Shai Gilgeous-Alexander, Jalen Williams, and at least one of Lu Dort, Alex Caruso, or Cason Wallace have shared the floor for 88% of Oklahoma City's playoff minutes. In 176 of those minutes, at least four of them have played together and, during that time, the Thunder have outscored opponents by a staggering 18.1 points per 100 possessions. Every single one of those guys can defend, process the game fast, and create offense either for themselves or someone else.
SGA is the hub, but OKC's success hinges on the fact that nobody else gums up the system. Dort cuts. Wallace connects. Caruso makes instant reads. There's no ball-stopper, no spacer who can't dribble, no defender the Thunder can't trust to ferociously execute a game plan.
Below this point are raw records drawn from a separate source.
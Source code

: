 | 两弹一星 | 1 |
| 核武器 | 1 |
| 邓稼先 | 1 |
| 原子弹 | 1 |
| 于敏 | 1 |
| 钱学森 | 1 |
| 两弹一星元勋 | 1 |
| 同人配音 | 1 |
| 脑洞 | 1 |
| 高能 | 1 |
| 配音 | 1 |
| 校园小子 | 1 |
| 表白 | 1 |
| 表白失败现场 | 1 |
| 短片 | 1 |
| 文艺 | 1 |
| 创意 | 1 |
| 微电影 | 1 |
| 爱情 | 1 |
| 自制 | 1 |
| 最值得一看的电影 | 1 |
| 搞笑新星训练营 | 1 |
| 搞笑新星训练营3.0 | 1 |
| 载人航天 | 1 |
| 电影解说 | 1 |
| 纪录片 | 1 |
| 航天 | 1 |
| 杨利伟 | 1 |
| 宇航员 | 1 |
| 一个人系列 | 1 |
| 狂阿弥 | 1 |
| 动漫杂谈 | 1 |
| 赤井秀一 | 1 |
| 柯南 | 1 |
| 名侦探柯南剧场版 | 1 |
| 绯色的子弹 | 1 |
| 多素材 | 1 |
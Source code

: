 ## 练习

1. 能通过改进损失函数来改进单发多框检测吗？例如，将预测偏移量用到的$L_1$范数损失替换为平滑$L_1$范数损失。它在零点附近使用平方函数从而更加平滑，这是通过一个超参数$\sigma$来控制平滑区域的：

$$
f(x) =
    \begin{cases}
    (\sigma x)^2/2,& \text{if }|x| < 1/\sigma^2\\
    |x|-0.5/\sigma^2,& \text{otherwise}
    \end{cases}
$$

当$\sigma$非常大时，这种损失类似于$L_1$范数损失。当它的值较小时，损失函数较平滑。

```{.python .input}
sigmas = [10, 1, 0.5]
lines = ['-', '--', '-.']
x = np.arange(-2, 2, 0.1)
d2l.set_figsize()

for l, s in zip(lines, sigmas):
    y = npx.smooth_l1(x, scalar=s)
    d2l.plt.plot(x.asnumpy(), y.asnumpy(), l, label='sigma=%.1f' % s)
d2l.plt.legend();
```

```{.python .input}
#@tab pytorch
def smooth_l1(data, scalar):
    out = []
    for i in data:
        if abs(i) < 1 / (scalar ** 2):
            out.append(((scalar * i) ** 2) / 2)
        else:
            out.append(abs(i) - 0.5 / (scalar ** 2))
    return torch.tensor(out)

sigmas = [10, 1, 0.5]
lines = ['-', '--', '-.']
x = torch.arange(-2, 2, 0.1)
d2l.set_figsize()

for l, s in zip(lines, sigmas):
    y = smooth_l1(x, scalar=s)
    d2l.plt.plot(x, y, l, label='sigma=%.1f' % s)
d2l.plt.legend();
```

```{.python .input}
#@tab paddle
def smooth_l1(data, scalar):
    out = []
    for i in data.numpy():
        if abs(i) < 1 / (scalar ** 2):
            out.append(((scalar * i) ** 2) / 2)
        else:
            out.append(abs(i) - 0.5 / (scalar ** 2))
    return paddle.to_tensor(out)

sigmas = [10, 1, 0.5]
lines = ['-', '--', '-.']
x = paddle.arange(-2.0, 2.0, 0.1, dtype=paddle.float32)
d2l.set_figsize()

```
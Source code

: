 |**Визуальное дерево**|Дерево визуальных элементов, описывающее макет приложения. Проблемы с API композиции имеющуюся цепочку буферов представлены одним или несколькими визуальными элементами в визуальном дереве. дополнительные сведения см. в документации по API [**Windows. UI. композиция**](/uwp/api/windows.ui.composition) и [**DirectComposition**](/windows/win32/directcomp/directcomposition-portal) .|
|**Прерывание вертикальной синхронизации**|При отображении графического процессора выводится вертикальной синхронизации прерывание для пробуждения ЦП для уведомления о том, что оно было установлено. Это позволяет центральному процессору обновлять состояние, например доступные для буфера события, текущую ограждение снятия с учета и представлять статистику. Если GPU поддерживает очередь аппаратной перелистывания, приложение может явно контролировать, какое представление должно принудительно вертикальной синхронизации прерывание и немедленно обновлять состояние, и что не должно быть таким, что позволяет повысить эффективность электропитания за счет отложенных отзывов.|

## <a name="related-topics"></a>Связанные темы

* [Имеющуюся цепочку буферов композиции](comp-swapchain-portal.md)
Even OKC's bigs fit the mold: Chet Holmgren can shoot, pass, and handle. And while Isaiah Hartenstein doesn't shoot 3s, he plays with elite feel as a finisher and facilitator.
(Henry Russell/Yahoo Sports Illustration)
Indiana functions similarly. Tyrese Haliburton is their engine, but the pieces around him — Andrew Nembhard, Aaron Nesmith, Pascal Siakam, and Myles Turner — are all skilled enough to play with tempo, precision, and relentless energy. And they all shoot the hell out of the ball: Nembhard, Nesmith, Siakam, and Turner are all shooting over 40% from 3 on over three attempts per game in the playoffs. Everyone can eat in this system. Nesmith of course had his all-time hot streak to fuel a historic Pacers comeback in Game 1. Siakam went off for 39 in Game 2 and 31 in Game 6 against the Knicks, winning himself East Finals MVP. Nembhard has had separate games with over 20 points and over 10 assists while playing lockdown defense. Even with bench units featuring T.J. McConnell and Thomas Bryant, the Pacers can go on a scoring flurry like they did to close out New York.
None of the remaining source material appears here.